═════ DATA PROVIDED ═════

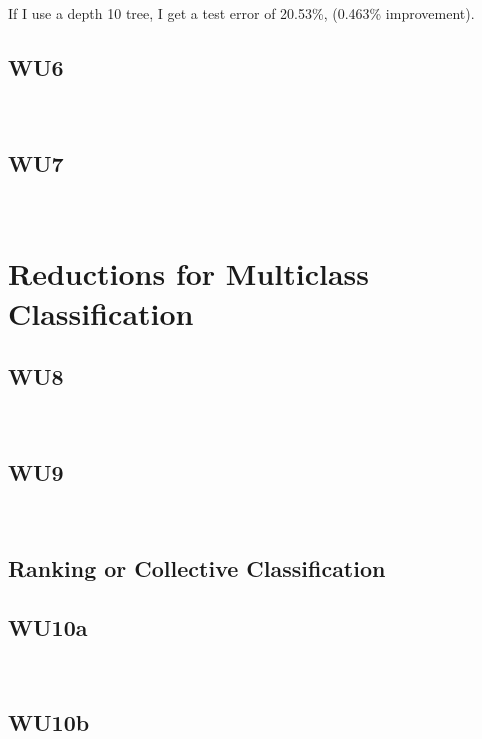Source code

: \documentclass[a4paper,11pt]{article}
\begin{document}
If I use a depth 10 tree, I get a test error of 20.53\%, (0.463\%
improvement).

\subsection{WU6}
\textsf{}\\

\subsection{WU7}
\textsf{}\\

\section{Reductions for Multiclass Classification}
\subsection{WU8}
\textsf{}\\

\subsection{WU9}
\textsf{}\\

\subsection{Ranking or Collective Classification}
\subsection{WU10a}
\textsf{}\\


\subsection{WU10b}
\textsf{}\\



      
\end{document}
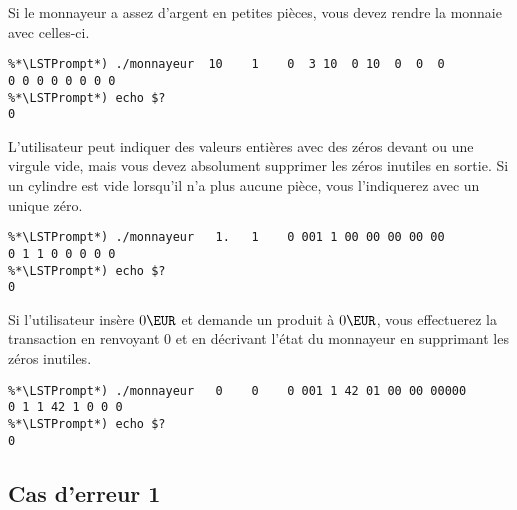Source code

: \bigskip

\noindent Si le monnayeur a assez d'argent en petites pièces, vous devez rendre la monnaie avec celles-ci.

\bigskip

\begin{lstlisting}[frame=single,title={Cas général : insertion de 10€ pour un produit à 1€, en rendant 9€ en petites pièces}]
%*\LSTPrompt*) #            sum  cost 2E 1E 50 20 10  5  2  1
%*\LSTPrompt*) ./monnayeur  10    1    0  3 10  0 10  0  0  0
0 0 0 0 0 0 0 0
%*\LSTPrompt*) echo $?
0
\end{lstlisting}

\bigskip

\noindent L'utilisateur peut indiquer des valeurs entières avec des zéros devant ou une virgule vide, mais vous devez absolument supprimer les zéros inutiles en sortie.
Si un cylindre est vide lorsqu'il n'a plus aucune pièce, vous l'indiquerez avec un unique zéro.

\bigskip

\begin{lstlisting}[frame=single,title={Cas général : écriture des résultats en sortie avec simplification}]
%*\LSTPrompt*) #            sum  cost 2E 1E 50 20 10  5  2  1
%*\LSTPrompt*) ./monnayeur   1.   1    0 001 1 00 00 00 00 00
0 1 1 0 0 0 0 0
%*\LSTPrompt*) echo $?
0
\end{lstlisting}

\bigskip

\noindent Si l'utilisateur insère $ 0 \EUR $ et demande un produit à $ 0 \EUR $, vous effectuerez la transaction en renvoyant $ 0 $ et en décrivant l'état du monnayeur en supprimant les zéros inutiles.

\bigskip

\begin{lstlisting}[frame=single,title={Cas 0}]
%*\LSTPrompt*) #            sum  cost 2E 1E 50 20 10  5  2  1
%*\LSTPrompt*) ./monnayeur   0    0    0 001 1 42 01 00 00 00000
0 1 1 42 1 0 0 0
%*\LSTPrompt*) echo $?
0
\end{lstlisting}



\newpage

\subsection{Cas d'erreur 1}

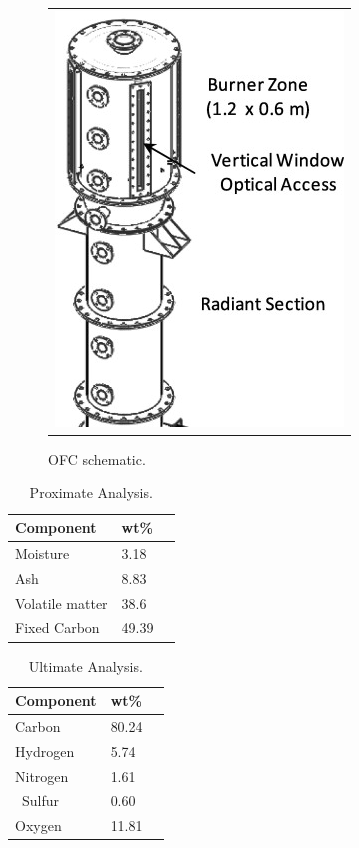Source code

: \documentclass[review,3p]{elsarticle}
\begin{document}
\begin{figure}
\begin{center}
\begin{tabular}{c}
\includegraphics[width=2 in]{../figures/OFC_pic.jpg}
\end{tabular}
\caption{OFC schematic.}
\label{f:OFC}
\end{center}
\end{figure}




\begin{table}[h]
	\caption{Proximate Analysis.}
	\label{t:prox}
	\centering
	\begin{tabular}{l l l}
	\hline
	Component & wt\% \\ \hline
    Moisture & 3.18 \\ 
    Ash & 8.83 \\ 
    Volatile matter & 38.6  \\ 
    Fixed Carbon & 49.39  \\ 
\hline
\end{tabular}
\end{table}


\begin{table}[!h]
	\caption{Ultimate Analysis.}
	\label{t:ult}
	\centering
	\begin{tabular}{l l l}
	\hline
	Component & wt\% \\ \hline
	Carbon & 80.24 \\ 
    Hydrogen & 5.74 \\ 
    Nitrogen & 1.61 \\ \
    Sulfur & 0.60 \\ 
    Oxygen & 11.81 \\ 
\hline
\end{tabular}
\end{table}
\end{document}
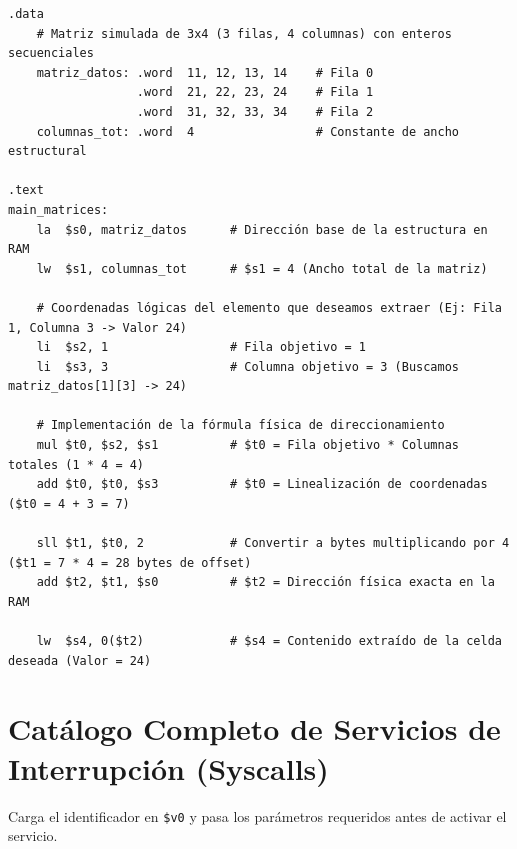 \documentclass[11pt,letterpaper]{article}
\begin{document}
\begin{lstlisting}[caption={Rutina de extracción de elementos en matrices dinámicas de enteros.}]
.data
    # Matriz simulada de 3x4 (3 filas, 4 columnas) con enteros secuenciales
    matriz_datos: .word  11, 12, 13, 14    # Fila 0
                  .word  21, 22, 23, 24    # Fila 1
                  .word  31, 32, 33, 34    # Fila 2
    columnas_tot: .word  4                 # Constante de ancho estructural

.text
main_matrices:
    la  $s0, matriz_datos      # Dirección base de la estructura en RAM
    lw  $s1, columnas_tot      # $s1 = 4 (Ancho total de la matriz)
    
    # Coordenadas lógicas del elemento que deseamos extraer (Ej: Fila 1, Columna 3 -> Valor 24)
    li  $s2, 1                 # Fila objetivo = 1
    li  $s3, 3                 # Columna objetivo = 3 (Buscamos matriz_datos[1][3] -> 24)
    
    # Implementación de la fórmula física de direccionamiento
    mul $t0, $s2, $s1          # $t0 = Fila objetivo * Columnas totales (1 * 4 = 4)
    add $t0, $t0, $s3          # $t0 = Linealización de coordenadas ($t0 = 4 + 3 = 7)
    
    sll $t1, $t0, 2            # Convertir a bytes multiplicando por 4 ($t1 = 7 * 4 = 28 bytes de offset)
    add $t2, $t1, $s0          # $t2 = Dirección física exacta en la RAM
    
    lw  $s4, 0($t2)            # $s4 = Contenido extraído de la celda deseada (Valor = 24)
\end{lstlisting}

\section{Catálogo Completo de Servicios de Interrupción (Syscalls)}
Carga el identificador en \texttt{\$v0} y pasa los parámetros requeridos antes de activar el servicio.
\end{document}
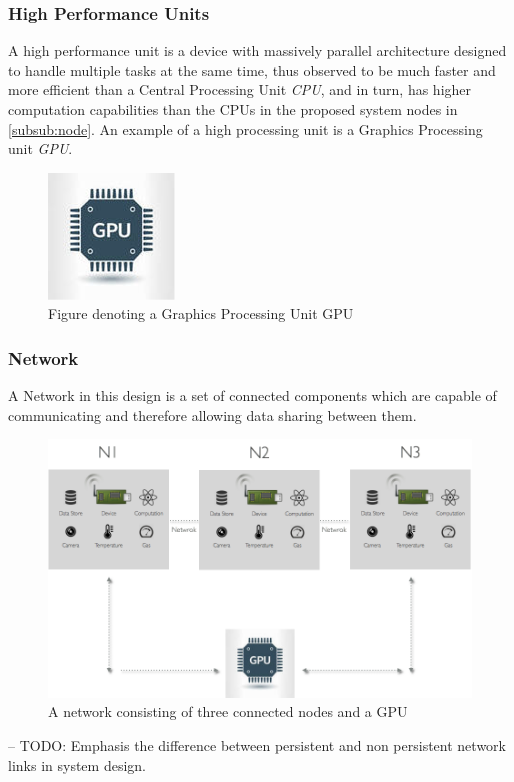 \subsubsection{High Performance  Units }

A high performance unit is a device with massively parallel architecture designed to handle multiple tasks at the same time, thus observed to be much faster and more efficient than a Central Processing Unit \textit{CPU}, and in turn, has higher computation capabilities than the CPUs in the proposed system nodes in \ref{subsub:node}. An example of a high processing unit is  a Graphics Processing unit \textit{GPU}.

\begin{figure}[H]
	\centering
	\includegraphics[scale=0.7]{images/gpu.png}
		\caption{Figure denoting a Graphics Processing Unit GPU}
	\label{fig:gpu}
\end{figure}

\subsubsection{Network}
\label{subsub:network}
A Network in this design is a set of connected components which are capable of communicating and therefore allowing data sharing between them.
\begin{figure}[H]
	\centering
	\includegraphics[scale=0.4]{images/network.png}
	\caption{A network consisting of three connected nodes and a GPU}
	\label{fig:network}
\end{figure}
-- TODO: 
Emphasis the difference between persistent and non persistent network links in system design.

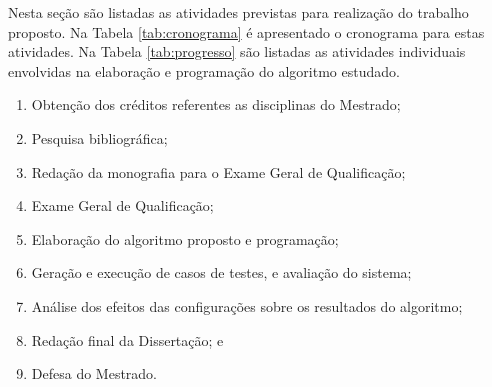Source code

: \documentclass[12pt]{article}
\begin{document}
Nesta seção são listadas as atividades previstas para realização do trabalho proposto.
Na Tabela \ref{tab:cronograma} é apresentado o cronograma para estas atividades.
Na Tabela \ref{tab:progresso} são listadas as atividades individuais envolvidas na elaboração
e programação do algoritmo estudado.

\begin{enumerate}
	\item Obtenção dos créditos referentes as disciplinas do Mestrado;
	\item Pesquisa bibliográfica;
	\item Redação da monografia para o Exame Geral de Qualificação;
	\item Exame Geral de Qualificação;
	\item Elaboração do algoritmo proposto e programação;
	\item Geração e execução de casos de testes, e avaliação do sistema;
	\item Análise dos efeitos das configurações sobre os resultados do algoritmo;
	\item Redação final da Dissertação; e
	\item Defesa do Mestrado.
\end{enumerate}
\end{document}
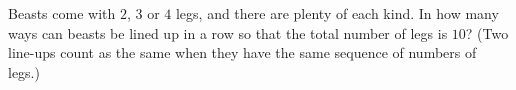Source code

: Beasts come with $2$, $3$ or $4$ legs, and there are plenty of each kind. In how many ways can beasts be lined up in a row so that the total number of legs is $10$? (Two line-ups count as the same when they have the same sequence of numbers of legs.)
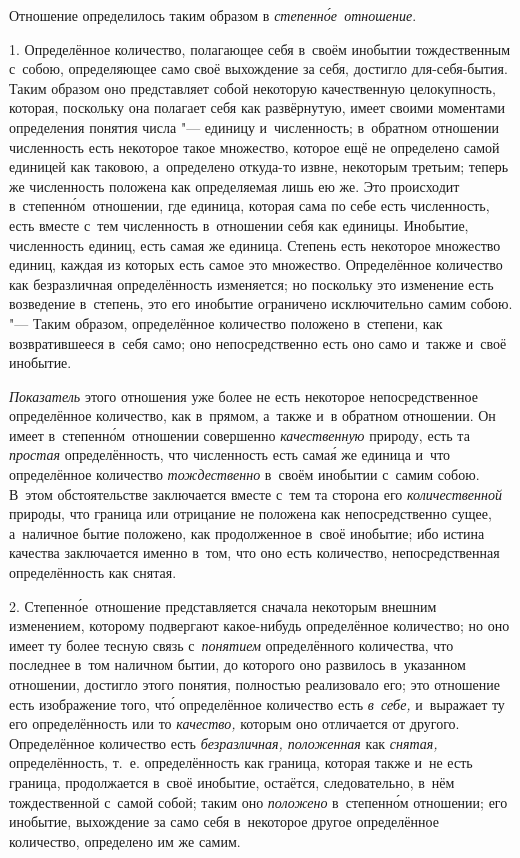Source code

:Отношение определилось таким образом в {\em степенн\'{о}е~отношение}.


1. Определённое количество, полагающее себя в~своём инобытии тождественным
с~собою, определяющее само своё выхождение за себя, достигло для-себя-бытия.
Таким образом оно представляет собой некоторую качественную целокупность,
которая, поскольку она полагает себя как развёрнутую, имеет своими моментами
определения понятия числа "--- единицу и~численность; в~обратном отношении
численность есть некоторое такое множество, которое ещё не определено самой
единицей как таковою, а~определено откуда-то извне, некоторым третьим; теперь
же численность положена как определяемая лишь ею же. Это происходит
в~степенн\'{о}м~отношении, где единица, которая сама по себе есть численность,
есть вместе с~тем численность в~отношении себя как единицы. Инобытие,
численность единиц, есть самая же единица. Степень есть некоторое множество
единиц, каждая из которых есть самое это множество. Определённое количество как
безразличная определённость изменяется; но поскольку это изменение есть
возведение в~степень, это его инобытие ограничено исключительно самим собою.
"--- Таким образом, определённое количество положено в~степени, как
возвратившееся в~себя само; оно непосредственно есть оно само и~также
и~своё инобытие.

{\em Показатель} этого отношения уже более не есть некоторое непосредственное
определённое количество, как в~прямом, а~также и~в обратном отношении. Он имеет
в~степенн\'{о}м~отношении совершенно {\em качественную} природу, есть та
{\em простая} определённость, что численность есть сама\'{я} же единица и~что
определённое количество {\em тождественно} в~своём инобытии с~самим собою.
В~этом обстоятельстве заключается вместе с~тем та сторона его
{\em количественной} природы, что граница или отрицание не положена как
непосредственно сущее, а~наличное бытие положено, как продолженное в~своё
инобытие; ибо истина качества заключается именно в~том, что оно есть
количество, непосредственная определённость как снятая.

2. Степенн\'{о}е~отношение представляется сначала некоторым внешним изменением,
которому подвергают какое-нибудь определённое количество; но оно имеет ту более
тесную связь с~{\em понятием} определённого количества, что последнее в~том
наличном бытии, до которого оно развилось в~указанном отношении, достигло этого
понятия, полностью реализовало его; это отношение есть изображение того,
чт\'{о} определённое количество есть {\em в~себе,} и~выражает ту его
определённость или то {\em качество,} которым оно отличается от другого.
Определённое количество есть {\em безразличная, положенная} как {\em снятая,}
определённость, т.~е. определённость как граница, которая также и~не есть
граница, продолжается в~своё инобытие, остаётся, следовательно, в~нём
тождественной с~самой собой; таким оно {\em положено} в~степенн\'{о}м
отношении; его инобытие, выхождение за само себя в~некоторое другое
определённое количество, определено им же самим.

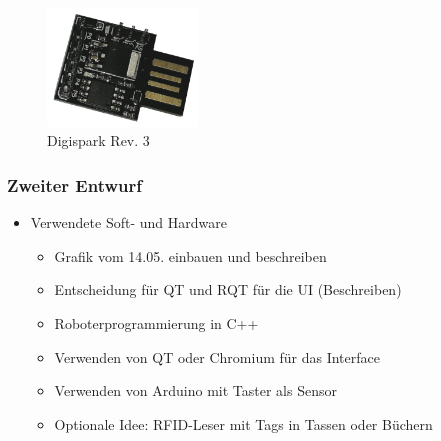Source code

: \documentclass[a4paper,12pt,headsepline]{scrartcl}
\begin{document}
\begin{figure}[H]
\centering
\includegraphics[width=4cm]{Images/digispark.png}
\caption{Digispark Rev. 3}
\label{fig:digispark}
\end{figure}

\subsubsection{Zweiter Entwurf}

		\begin{itemize}
			
			\item Verwendete Soft- und Hardware
			\begin{itemize}
			\item Grafik vom 14.05. einbauen und beschreiben 
			\item Entscheidung für QT und RQT für die UI (Beschreiben)
				\item Roboterprogrammierung in C++
				\item Verwenden von QT oder Chromium für das Interface
				\item Verwenden von Arduino mit Taster als Sensor
				\item Optionale Idee: RFID-Leser mit Tags in Tassen oder Büchern
			\end{itemize}
			
		\end{itemize}
		
		
\end{document}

═════

AIM OF THE TASK = Only the lines above starting at the line that holds "возведение в~степень, это" and ending at the line that holds "представляется сначала некоторым" are to be repeated, exactly and in full.

YOUR RESPONSE =
возведение в~степень, это его инобытие ограничено исключительно самим собою.
"--- Таким образом, определённое количество положено в~степени, как
возвратившееся в~себя само; оно непосредственно есть оно само и~также
и~своё инобытие.

{\em Показатель} этого отношения уже более не есть некоторое непосредственное
определённое количество, как в~прямом, а~также и~в обратном отношении. Он имеет
в~степенн\'{о}м~отношении совершенно {\em качественную} природу, есть та
{\em простая} определённость, что численность есть сама\'{я} же единица и~что
определённое количество {\em тождественно} в~своём инобытии с~самим собою.
В~этом обстоятельстве заключается вместе с~тем та сторона его
{\em количественной} природы, что граница или отрицание не положена как
непосредственно сущее, а~наличное бытие положено, как продолженное в~своё
инобытие; ибо истина качества заключается именно в~том, что оно есть
количество, непосредственная определённость как снятая.

2. Степенн\'{о}е~отношение представляется сначала некоторым внешним изменением,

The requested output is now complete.